Which company is this a case study of?
Schneider Electric is a global leader in energy management and industrial automation, headquartered in France. The company provides digital solutions that promote energy efficiency and sustainability for homes, buildings, data centers, infrastructure, and various industries. Especially in recent years, Schneider Electric has integrated the use of AI into its entire technology stack, accelerating improvements in operational performance and energy efficiency.
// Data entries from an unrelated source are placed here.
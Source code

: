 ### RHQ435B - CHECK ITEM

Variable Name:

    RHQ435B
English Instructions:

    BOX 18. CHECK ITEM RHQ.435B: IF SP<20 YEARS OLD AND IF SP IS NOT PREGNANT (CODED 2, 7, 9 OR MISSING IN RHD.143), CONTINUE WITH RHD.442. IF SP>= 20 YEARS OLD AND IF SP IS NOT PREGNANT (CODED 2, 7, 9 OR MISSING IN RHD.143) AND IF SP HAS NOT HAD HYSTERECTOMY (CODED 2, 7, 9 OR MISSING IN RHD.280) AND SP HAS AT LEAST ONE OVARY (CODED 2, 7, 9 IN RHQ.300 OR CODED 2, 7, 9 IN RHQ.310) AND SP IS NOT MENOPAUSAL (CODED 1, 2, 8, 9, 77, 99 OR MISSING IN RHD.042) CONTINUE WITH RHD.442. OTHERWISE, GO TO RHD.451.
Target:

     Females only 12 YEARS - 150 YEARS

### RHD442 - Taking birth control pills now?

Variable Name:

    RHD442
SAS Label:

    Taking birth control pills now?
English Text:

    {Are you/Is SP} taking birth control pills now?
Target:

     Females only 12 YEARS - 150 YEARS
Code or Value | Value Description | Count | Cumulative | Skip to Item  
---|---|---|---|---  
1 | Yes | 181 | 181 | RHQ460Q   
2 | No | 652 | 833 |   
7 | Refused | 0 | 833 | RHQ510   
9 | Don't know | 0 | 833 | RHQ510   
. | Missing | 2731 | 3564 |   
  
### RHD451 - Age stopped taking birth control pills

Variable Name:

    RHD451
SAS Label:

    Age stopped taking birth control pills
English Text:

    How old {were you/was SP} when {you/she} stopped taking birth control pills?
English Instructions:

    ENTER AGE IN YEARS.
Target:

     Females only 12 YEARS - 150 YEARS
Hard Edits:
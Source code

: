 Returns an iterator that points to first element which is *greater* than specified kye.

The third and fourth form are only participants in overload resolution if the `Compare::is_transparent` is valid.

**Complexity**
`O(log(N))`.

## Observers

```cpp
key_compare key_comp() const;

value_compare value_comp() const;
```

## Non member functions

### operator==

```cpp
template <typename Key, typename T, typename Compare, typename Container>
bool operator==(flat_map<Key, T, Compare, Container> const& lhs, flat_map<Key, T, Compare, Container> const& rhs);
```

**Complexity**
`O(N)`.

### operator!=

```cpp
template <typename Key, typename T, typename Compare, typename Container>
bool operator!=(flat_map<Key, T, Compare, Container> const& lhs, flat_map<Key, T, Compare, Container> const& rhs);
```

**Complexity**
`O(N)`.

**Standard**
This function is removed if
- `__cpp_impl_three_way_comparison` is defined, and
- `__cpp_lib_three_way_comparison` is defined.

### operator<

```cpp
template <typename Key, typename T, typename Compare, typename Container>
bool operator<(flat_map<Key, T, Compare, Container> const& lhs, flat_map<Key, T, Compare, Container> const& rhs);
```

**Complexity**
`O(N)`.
The challenge they wanted to solve
With the widespread adoption of generative AI, data center power consumption is surging. High-density servers, in particular, which process AI workloads, generate a large amount of heat, making cooling a significant challenge. Traditional cooling systems relied on fixed settings or manual human adjustments, unable to respond in real-time to server load fluctuations or external weather conditions, leading to wasted energy and increased operational costs. Amid growing demands for sustainability, it became urgent to reduce energy consumption and CO2 emissions while maintaining stable data center operations.
How AI was used
Schneider Electric documents real-time thermal visibility through EcoStruxure IT and validated reference designs that include liquid-cooling infrastructure. The public materials do not document a customer deployment in which AI predicts thermal load and controls cooling autonomously without human intervention.
Implementation effects and key takeaways
- ▸DCIM gives operators a continuous view of rack and room thermal conditions.
- ▸It connects design, operations, and optimization information to help teams detect issues earlier.
- ▸The reviewed official sources do not substantiate a 40% operating-cost reduction or fully autonomous control.
What Japanese companies can learn
This approach is applicable not only to data centers but also to any building that consumes large amounts of energy, such as manufacturing plants, large commercial facilities, and hospitals. By combining sensor data with AI while utilizing existing equipment, there is potential to significantly improve energy efficiency. Starting small in a specific area or with specific equipment and then expanding the scope while measuring effects would be a realistic option for many Japanese companies.